Le 18 juin 2025, sortira en librairie La Belle et la Bête dans une version illustrée et revisitée par Jul. Initialement prévu pour être distribué à 800 000 élèves de CM2 dans le cadre de l’opération « Un livre pour les vacances », le conte a été brusquement décommandé par l’Éducation nationale. En cause ? Un désaccord sur le ton jugé « trop adulte », une « lecture idéologique » de l’œuvre et des accusations de « censure ». Retour sur une controverse symptomatique de tensions plus profondes entre création artistique, politique éducative et débat public.

Et si on arrêtait de prendre les gens (y compris les jeunes) pour des cons (Jacques Rancière)

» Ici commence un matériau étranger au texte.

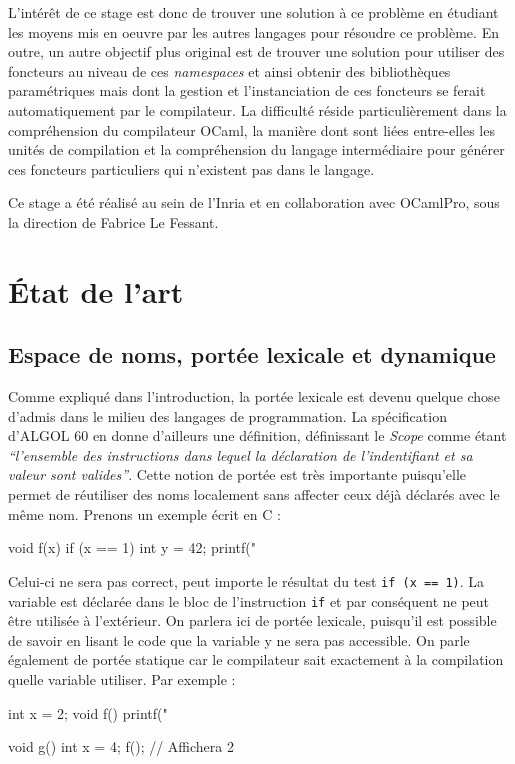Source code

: \documentclass[11pt,a4paper]{report}
\begin{document}
L'intérêt de ce stage est donc de trouver une solution à ce problème en étudiant
les moyens mis en oeuvre par les autres langages pour résoudre ce problème. En
outre, un autre objectif plus original est de trouver une solution pour utiliser
des foncteurs au niveau de ces \emph{namespaces} et ainsi obtenir des
bibliothèques paramétriques mais dont la gestion et l'instanciation de ces
foncteurs se ferait automatiquement par le compilateur. La difficulté réside
particulièrement dans la compréhension du compilateur OCaml, la manière dont
sont liées entre-elles les unités de compilation et la compréhension du langage
intermédiaire pour générer ces foncteurs particuliers qui n'existent pas dans le
langage.

Ce stage a été réalisé au sein de l'Inria et en collaboration avec OCamlPro,
sous la direction de Fabrice Le Fessant.

\chapter{\'{E}tat de l'art}

\section{Espace de noms, portée lexicale et dynamique}

Comme expliqué dans l'introduction, la portée lexicale est devenu quelque chose
d'admis dans le milieu des langages de programmation. La spécification d'ALGOL
60 \cite{Naur:1960:RAL:367236.367262} en donne d'ailleurs une définition,
définissant le \emph{Scope} comme étant \emph{``l'ensemble des instructions dans
  lequel la déclaration de l'indentifiant et sa valeur sont
  valides''}. Cette notion de portée est très importante puisqu'elle permet de
réutiliser des noms localement sans affecter ceux déjà déclarés avec le même
nom. Prenons un exemple écrit en C :
\begin{C}
void f(x) {
  if (x == 1) {
    int y = 42;
  }
  printf("%
}
\end{C}
Celui-ci ne sera pas correct, peut importe le résultat du test \texttt{if (x ==
  1)}. La variable est déclarée dans le bloc de l'instruction \texttt{if} et par
conséquent ne peut être utilisée à l'extérieur. On parlera ici de portée
lexicale, puisqu'il est possible de savoir en lisant le code que la variable y
ne sera pas accessible. On parle également de portée statique car le compilateur
sait exactement à la compilation quelle variable utiliser. Par exemple :
\begin{C}
int x = 2;
void f() {
  printf("%
}

void g() {
  int x = 4;
  f(); // Affichera 2
}
\end{C}
\end{document}
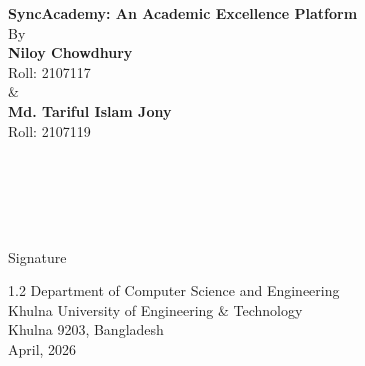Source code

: \documentclass[12pt,a4paper]{report}
\begin{document}
\setcounter{page}{1}
\thispagestyle{plain}

\begin{center}
{\fontsize{18}{27}\selectfont\bfseries
SyncAcademy: An Academic Excellence Platform}\\
\vspace{3\baselineskip}
{\fontsize{12}{18}\selectfont By}\\
\vspace{2\baselineskip}
{\fontsize{12}{18}\selectfont\bfseries Niloy Chowdhury}\\
{\fontsize{12}{18}\selectfont Roll: 2107117}\\[6pt]
{\fontsize{12}{18}\selectfont \&}\\[6pt]
{\fontsize{12}{18}\selectfont\bfseries Md. Tariful Islam Jony}\\
{\fontsize{12}{18}\selectfont Roll: 2107119}\\
\vspace{4\baselineskip}
\end{center}

\\[6pt]
\\
\\
\hfill
\begin{minipage}[t]{1.8in}
\centering
\underline{\hspace{1.8in}}\\[2pt]
{\fontsize{12}{18}\selectfont Signature}
\end{minipage}

\vfill


\begin{center}
\begin{spacing}{1.2}
{\fontsize{12}{14}\selectfont
Department of Computer Science and Engineering\\
Khulna University of Engineering \& Technology\\
Khulna 9203, Bangladesh\\
April, 2026}
\end{spacing}
\end{center}
\newpage
\end{document}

L’intention : revisiter sans trahir

Jul, dessinateur populaire connu autant pour Silex and the City que pour ses albums de Lucky Luke, a travaillé à partir de la version du conte écrite en 1756 par Jeanne-Marie Leprince de Beaumont. Sa démarche, selon ses propres mots, visait à « garder l’esprit du texte tout en y insufflant une lecture critique et contemporaine », en mettant en lumière des enjeux de genre, de domination, de peur de l’autre et d’émancipation.

L’édition, réalisée en partenariat avec la RMN-GrandPalais, s’inscrivait dans une logique patrimoniale et pédagogique, à l’image des éditions précédentes proposées aux élèves.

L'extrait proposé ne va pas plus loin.